US President Donald Trump has signed into law a bill that will open up access to oil and gas drilling on federal land and in the waters of the Gulf of Mexico, including the controversial Keystone XL pipeline.
The legislation, which was passed on Friday, also allows drilling on the lands of the Standing Rock Sioux tribe and the Standing Stone Sioux Nation, which the Trump administration has sued for its right to protect its water resources.
The legislation, the first of its kind in the US since the Bush administration, is also the first in more than 20 years to explicitly protect the tribe’s water supply and sacred sites, according to the US Department of the Interior.
The move by Trump, who was in the midst of an energy war with China, is seen by Native Americans and environmental activists as a major victory for the pipeline’s backers.
“I think this is a big deal,” said Chris Loughlin, a tribal leader and author of the book In the Land of Blood and Iron: The Indigenous People of the Dakotas and the Dakota Access Pipeline.
“It’s going to open up all of the land and all of our water to the oil companies and the drillers.”
The legislation is a major win for the Trump era, when he has vowed to use his power as president to overturn many of the Obama administration’s actions.
It also comes amid protests over the pipeline, including by Native American groups, which say the project would pollute tribal water sources and endanger sacred sites.
“It’s just so good,” said Mike Bancroft, a spokesman for the Standing Stearns Sioux Tribe.
“They are going to make it more profitable for them to do this.
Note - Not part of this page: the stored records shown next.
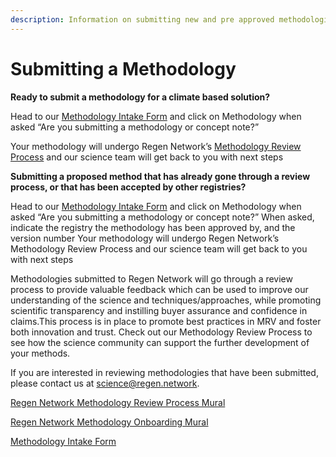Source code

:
 ```yaml
---
description: Information on submitting new and pre approved methodologies.
---
```


# Submitting a Methodology



**Ready to submit a methodology for a climate based solution?**

Head to our [Methodology Intake Form](https://airtable.com/shrRIa2VcxfeXsTXy) and click on Methodology when asked “Are you submitting a methodology or concept note?”

Your methodology will undergo Regen Network’s  [Methodology Review Process](https://docs.google.com/document/d/12YzGNI-kQwT82keMR9mr7BdisLUpNN9O6H4H\_dMlox4/edit?usp=sharing) and our science team will get back to you with next steps

**Submitting a proposed method that has already gone through a review process, or that has been accepted by other registries?**&#x20;

Head to our [Methodology Intake Form](https://airtable.com/shrRIa2VcxfeXsTXy) and click on Methodology when asked “Are you submitting a methodology or concept note?” When asked, indicate the registry the methodology has been approved by, and the version number Your methodology will undergo Regen Network’s Methodology Review Process and our science team will get back to you with next steps

Methodologies submitted to Regen Network will go through a review process to provide valuable feedback which can be used to improve our understanding of the science and techniques/approaches, while promoting scientific transparency and instilling buyer assurance and confidence in claims.This process is in place to promote best practices in MRV and foster both innovation and trust. Check out our Methodology Review Process to see how the science community can support the further development of your methods.

If you are interested in reviewing methodologies that have been submitted, please contact us at science@regen.network.

[Regen Network Methodology Review Process Mural](https://app.mural.co/t/exploros/m/exploros/1617217360058/9827ecf4f56ff4c3fc9c2e3f9eb1a8d2e0855738)&#x20;

[Regen Network Methodology Onboarding Mural](https://app.mural.co/t/exploros/m/exploros/1617748217258/a80e948f94d6f49224df98532026aaa92f758038)

[Methodology Intake Form](https://airtable.com/shrRIa2VcxfeXsTXy)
I don’t think the tribes have a problem with it.
They just need to work with the government.”
Trump signed the bill in the Oval Office, with his daughter Ivanka and son-in-law Jared Kushner present.
He also signed an executive order on Friday that requires the Interior Department to make “significant improvements” to the Keystone XL project, including expediting permits, providing a new pipeline route and building a more permanent oil spill response team.
In an interview with the Associated Press, Bancrrow said that the Trump government was “not going to tolerate this.”
“We are going down this road to fight the pipeline,” he said.
“And I believe that there is enough energy in the country to fight this pipeline.
And I believe it’s a great opportunity.”
Loughlin said he hoped the new legislation would serve as a template for future efforts by the Trump presidency to overturn environmental regulations and regulations on oil and other fossil fuels.
Under the new law, the Interior Secretary can issue permits and direct the construction of the pipeline if the pipeline can demonstrate its potential to reduce greenhouse gas emissions.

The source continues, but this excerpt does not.